As an example, we created two active-manager-paired portfolios to compare with the FTSE All-World index over 5 years. We paired active growth and value managers that complement one another and weighted the developed equity portion of the portfolio at 42.5% each and the emerging markets equity portion of the portfolio at 7.5% each. The first pairing included First Eagle’s Global Value, Morgan Stanley’s Global Opportunities, Baillie Gifford’s Emerging Markets Leading Companies, and Causeway’s Emerging Markets portfolios. This portfolio outperformed the index by 4.8% over the trailing 5 years on an annualized basis.
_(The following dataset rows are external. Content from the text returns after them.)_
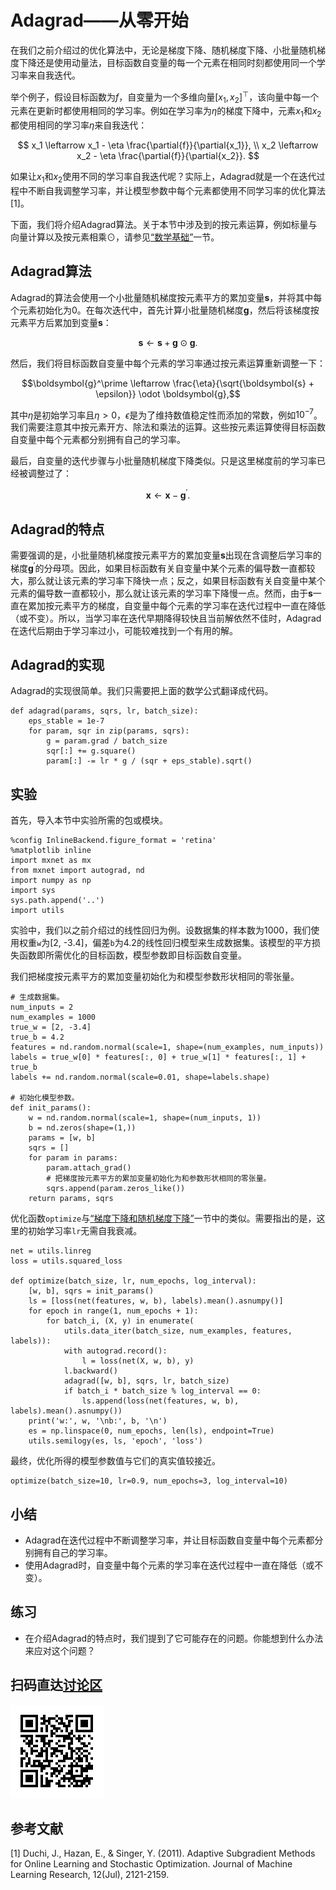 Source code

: # Adagrad——从零开始


在我们之前介绍过的优化算法中，无论是梯度下降、随机梯度下降、小批量随机梯度下降还是使用动量法，目标函数自变量的每一个元素在相同时刻都使用同一个学习率来自我迭代。

举个例子，假设目标函数为$f$，自变量为一个多维向量$[x_1, x_2]^\top$，该向量中每一个元素在更新时都使用相同的学习率。例如在学习率为$\eta$的梯度下降中，元素$x_1$和$x_2$都使用相同的学习率$\eta$来自我迭代：

$$
x_1 \leftarrow x_1 - \eta \frac{\partial{f}}{\partial{x_1}}, \\
x_2 \leftarrow x_2 - \eta \frac{\partial{f}}{\partial{x_2}}.
$$

如果让$x_1$和$x_2$使用不同的学习率自我迭代呢？实际上，Adagrad就是一个在迭代过程中不断自我调整学习率，并让模型参数中每个元素都使用不同学习率的优化算法 [1]。

下面，我们将介绍Adagrad算法。关于本节中涉及到的按元素运算，例如标量与向量计算以及按元素相乘$\odot$，请参见[“数学基础”](../chapter_appendix/math.md)一节。


## Adagrad算法

Adagrad的算法会使用一个小批量随机梯度按元素平方的累加变量$\boldsymbol{s}$，并将其中每个元素初始化为0。在每次迭代中，首先计算小批量随机梯度$\boldsymbol{g}$，然后将该梯度按元素平方后累加到变量$\boldsymbol{s}$：

$$\boldsymbol{s} \leftarrow \boldsymbol{s} + \boldsymbol{g} \odot \boldsymbol{g}. $$

然后，我们将目标函数自变量中每个元素的学习率通过按元素运算重新调整一下：

$$\boldsymbol{g}^\prime \leftarrow \frac{\eta}{\sqrt{\boldsymbol{s} + \epsilon}} \odot \boldsymbol{g},$$

其中$\eta$是初始学习率且$\eta > 0$，$\epsilon$是为了维持数值稳定性而添加的常数，例如$10^{-7}$。我们需要注意其中按元素开方、除法和乘法的运算。这些按元素运算使得目标函数自变量中每个元素都分别拥有自己的学习率。

最后，自变量的迭代步骤与小批量随机梯度下降类似。只是这里梯度前的学习率已经被调整过了：

$$\boldsymbol{x} \leftarrow \boldsymbol{x} - \boldsymbol{g}^\prime.$$


## Adagrad的特点

需要强调的是，小批量随机梯度按元素平方的累加变量$\boldsymbol{s}$出现在含调整后学习率的梯度$\boldsymbol{g}^\prime$的分母项。因此，如果目标函数有关自变量中某个元素的偏导数一直都较大，那么就让该元素的学习率下降快一点；反之，如果目标函数有关自变量中某个元素的偏导数一直都较小，那么就让该元素的学习率下降慢一点。然而，由于$\boldsymbol{s}$一直在累加按元素平方的梯度，自变量中每个元素的学习率在迭代过程中一直在降低（或不变）。所以，当学习率在迭代早期降得较快且当前解依然不佳时，Adagrad在迭代后期由于学习率过小，可能较难找到一个有用的解。


## Adagrad的实现

Adagrad的实现很简单。我们只需要把上面的数学公式翻译成代码。

```{.python .input  n=1}
def adagrad(params, sqrs, lr, batch_size):
    eps_stable = 1e-7
    for param, sqr in zip(params, sqrs):
        g = param.grad / batch_size
        sqr[:] += g.square()
        param[:] -= lr * g / (sqr + eps_stable).sqrt()
```

## 实验

首先，导入本节中实验所需的包或模块。

```{.python .input}
%config InlineBackend.figure_format = 'retina'
%matplotlib inline
import mxnet as mx
from mxnet import autograd, nd
import numpy as np
import sys
sys.path.append('..')
import utils
```

实验中，我们以之前介绍过的线性回归为例。设数据集的样本数为1000，我们使用权重`w`为[2, -3.4]，偏差`b`为4.2的线性回归模型来生成数据集。该模型的平方损失函数即所需优化的目标函数，模型参数即目标函数自变量。

我们把梯度按元素平方的累加变量初始化为和模型参数形状相同的零张量。

```{.python .input  n=2}
# 生成数据集。
num_inputs = 2
num_examples = 1000
true_w = [2, -3.4]
true_b = 4.2
features = nd.random.normal(scale=1, shape=(num_examples, num_inputs))
labels = true_w[0] * features[:, 0] + true_w[1] * features[:, 1] + true_b
labels += nd.random.normal(scale=0.01, shape=labels.shape)

# 初始化模型参数。
def init_params():
    w = nd.random.normal(scale=1, shape=(num_inputs, 1))
    b = nd.zeros(shape=(1,))
    params = [w, b]
    sqrs = []
    for param in params:
        param.attach_grad()
        # 把梯度按元素平方的累加变量初始化为和参数形状相同的零张量。
        sqrs.append(param.zeros_like())
    return params, sqrs
```

优化函数`optimize`与[“梯度下降和随机梯度下降”](gd-sgd-scratch.md)一节中的类似。需要指出的是，这里的初始学习率`lr`无需自我衰减。

```{.python .input  n=3}
net = utils.linreg
loss = utils.squared_loss

def optimize(batch_size, lr, num_epochs, log_interval):
    [w, b], sqrs = init_params()
    ls = [loss(net(features, w, b), labels).mean().asnumpy()]
    for epoch in range(1, num_epochs + 1):
        for batch_i, (X, y) in enumerate(
            utils.data_iter(batch_size, num_examples, features, labels)):
            with autograd.record():
                l = loss(net(X, w, b), y)
            l.backward()
            adagrad([w, b], sqrs, lr, batch_size)
            if batch_i * batch_size % log_interval == 0:
                ls.append(loss(net(features, w, b), labels).mean().asnumpy())
    print('w:', w, '\nb:', b, '\n')
    es = np.linspace(0, num_epochs, len(ls), endpoint=True)
    utils.semilogy(es, ls, 'epoch', 'loss')
```

最终，优化所得的模型参数值与它们的真实值较接近。

```{.python .input  n=4}
optimize(batch_size=10, lr=0.9, num_epochs=3, log_interval=10)
```

## 小结

* Adagrad在迭代过程中不断调整学习率，并让目标函数自变量中每个元素都分别拥有自己的学习率。
* 使用Adagrad时，自变量中每个元素的学习率在迭代过程中一直在降低（或不变）。


## 练习

* 在介绍Adagrad的特点时，我们提到了它可能存在的问题。你能想到什么办法来应对这个问题？


## 扫码直达[讨论区](https://discuss.gluon.ai/t/topic/2273)

![](../img/qr_adagrad-scratch.svg)


## 参考文献

[1] Duchi, J., Hazan, E., & Singer, Y. (2011). Adaptive Subgradient Methods for Online Learning and Stochastic Optimization. Journal of Machine Learning Research, 12(Jul), 2121-2159.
For a hypothetical $125M equity allocation for a pension plan, this active return would equate to an additional $49.9M over 5 years in plan assets over what an index would offer.

The second portfolio paired Artisan’s Global Value, Jennison’s Global Opportunities, Mondrian’s Emerging Markets, and Sands Capital’s Emerging Markets Growth portfolios. This provided an active return of 3.5% over 5 years on an annualized basis. Based on the aforementioned $125M equity allocation, this portfolio would provide an additional $35.6M over 5 years in plan assets over what an index would offer. Pension plan investment analysts who spend some time on the equity manager selection process can reap enormous benefits for plan participants.

In closing, even during this difficult period for value stocks, there are active value managers providing good active returns over their style benchmark and now may be the time to provide these active managers with an appropriate benchmark. Pension plans that are giving broad-based benchmarks in all-world, all-world ex. U.S., and emerging market equities to their active managers are introducing added risk to their portfolios. More importantly, it does not provide the investment analysts with an appropriate assessment of how their active managers are performing. Allowing the active managers to pick stocks within their area of expertise provides the best probability of the pension plan portfolio outperforming the FTSE All-World index.